It’s possible to earn more without having benefits withheld
Still working but already receiving Social Security benefits? If you haven’t yet reached your “full retirement age,” you can earn up to $23,400 in 2025 without having a portion of your benefits withheld. In 2024, this Social Security “earnings test” threshold was $22,320. Worth noting: Somewhat different earnings test rules apply based on the calendar year in which you reach your full retirement age—if you were born in the late 1950s, your full retirement age falls between 66 and 67. The Social Security earnings test doesn’t apply once you’re past the month (not full year) in which you reach full retirement age.
More income than ever is subject to Social Security taxes
The Social Security system is funded largely through a 12.4% tax on most earned income. Half of this tax typically is paid by the employee and half by the employer, though people who are self-employed have to pay the entire amount on their own. Some good news for high earners: This steep tax does not apply to income above a certain earnings threshold. Some bad news: That income threshold is increasingly difficult to reach. It was below $100,000 as recently as 2007, but by 2024, it had climbed to $168,600…and in 2025, earned income all the way up to $176,100 faces this Social Security tax.
No more walk-in service
Starting in 2025, assistance at Social Security field offices will be provided by appointment only, with very few exceptions. Seeking assistance at a Social Security office without an appointment was never a great idea—wait times often were very long—so this rule change is sensible.

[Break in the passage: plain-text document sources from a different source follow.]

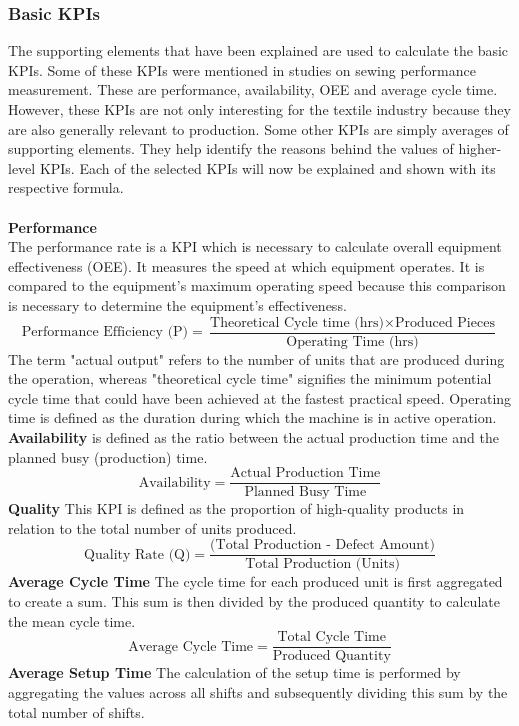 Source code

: {\subsubsection{Basic KPIs}
The supporting elements that have been explained are used to calculate the basic KPIs.
Some of these KPIs were mentioned in studies on sewing performance measurement. These are performance, availability, OEE and average cycle time. However, these KPIs are not only interesting for the textile industry because they are also generally relevant to production. Some other KPIs are simply averages of supporting elements. They help identify the reasons behind the values of higher-level KPIs. Each of the selected KPIs will now be explained and shown with its respective formula.\\
\\
\textbf{Performance}\\
The performance rate is a KPI which is necessary to calculate overall equipment effectiveness (OEE). It measures the speed at which equipment operates. It is compared to the equipment's maximum operating speed because this comparison is necessary to determine the equipment's effectiveness. \cite{muchiriPerformanceMeasurementUsing2008}
\[
\text{Performance Efficiency (P)} = \frac{\text{Theoretical Cycle time (hrs)} \times \text{Produced Pieces}}{\text{Operating Time (hrs)}}
\]
The term "actual output" refers to the number of units that are produced during the operation, whereas "theoretical cycle time" signifies the minimum potential cycle time that could have been achieved at the fastest practical speed. Operating time is defined as the duration during which the machine is in active operation.\\
\textbf{Availability}
is defined as the ratio between the actual production time and the planned busy (production) time.
\[
\text{Availability} = \frac{\text{Actual Production Time}}{\text{Planned Busy Time}}
\]
\textbf{Quality}
This KPI is defined as the proportion of high-quality products in relation to the total number of units produced.
\[
\text{Quality Rate (Q)} = \frac{\text{(Total Production - Defect Amount)}}{\text{Total Production (Units)}} 
\]
\textbf{Average Cycle Time}
The cycle time for each produced unit is first aggregated to create a sum. This sum is then divided by the produced quantity to calculate the mean cycle time.
\[
\text{Average Cycle Time} = \frac{\text{Total Cycle Time}}{\text{Produced Quantity}}
\]
\textbf{Average Setup Time}
The calculation of the setup time is performed by aggregating the values across all shifts and subsequently dividing this sum by the total number of shifts.
}
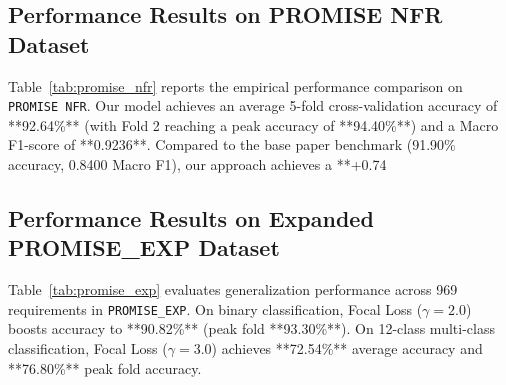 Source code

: \documentclass[11pt,a4paper]{article}
\begin{document}
\subsection{Performance Results on PROMISE NFR Dataset}
Table~\ref{tab:promise_nfr} reports the empirical performance comparison on \texttt{PROMISE NFR}. Our model achieves an average 5-fold cross-validation accuracy of **92.64\%** (with Fold 2 reaching a peak accuracy of **94.40\%**) and a Macro F1-score of **0.9236**. Compared to the base paper benchmark (91.90\% accuracy, 0.8400 Macro F1), our approach achieves a **+0.74%

\begin{table}[htbp]
\centering
\caption{Performance Comparison on \texttt{PROMISE NFR} Dataset (625 Samples).}
\label{tab:promise_nfr}
\vspace{0.5em}
\end{table}

\subsection{Performance Results on Expanded PROMISE\_EXP Dataset}
Table~\ref{tab:promise_exp} evaluates generalization performance across 969 requirements in \texttt{PROMISE\_EXP}. On binary classification, Focal Loss ($\gamma=2.0$) boosts accuracy to **90.82\%** (peak fold **93.30\%**). On 12-class multi-class classification, Focal Loss ($\gamma=3.0$) achieves **72.54\%** average accuracy and **76.80\%** peak fold accuracy.
\end{document}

Go to SSA.gov/locator to find your local office and make an appointment if you need to meet with a Social Security representative either by phone or in person. A phone appointment is sufficient with most Social Security matters, though working with someone face to face is advisable and even necessary in certain potentially complex situations, such as when applying for survivor benefits…when claiming benefits based on the earnings record of a former spouse whom you divorced, especially if that former spouse is now deceased…when there are multiple documents or letters being discussed…or when dealing with issues related to overpayments, earnings test withholding or lump-sum pensions.
Changes That Could Be Coming Soon
The change in Presidential administration brings with it the possibility of a very significant change to the Social Security system—the end of taxation of Social Security benefits.
Currently nearly half of Social Security benefit recipients must pay income taxes on a portion of the Social Security benefits they receive. The incoming President has cited the elimination of these taxes as a potential goal. But as a practical matter, eliminating these taxes would be very difficult to accomplish. The money that the government raises by taxing Social Security benefits goes back into the Social Security system. Since this system already is on track to be unable to meet its financial obligations in the not-too-distant future (more about this below), eliminating this tax revenue would only expand and accelerate its already serious problems. Most likely outcome: These taxes will continue.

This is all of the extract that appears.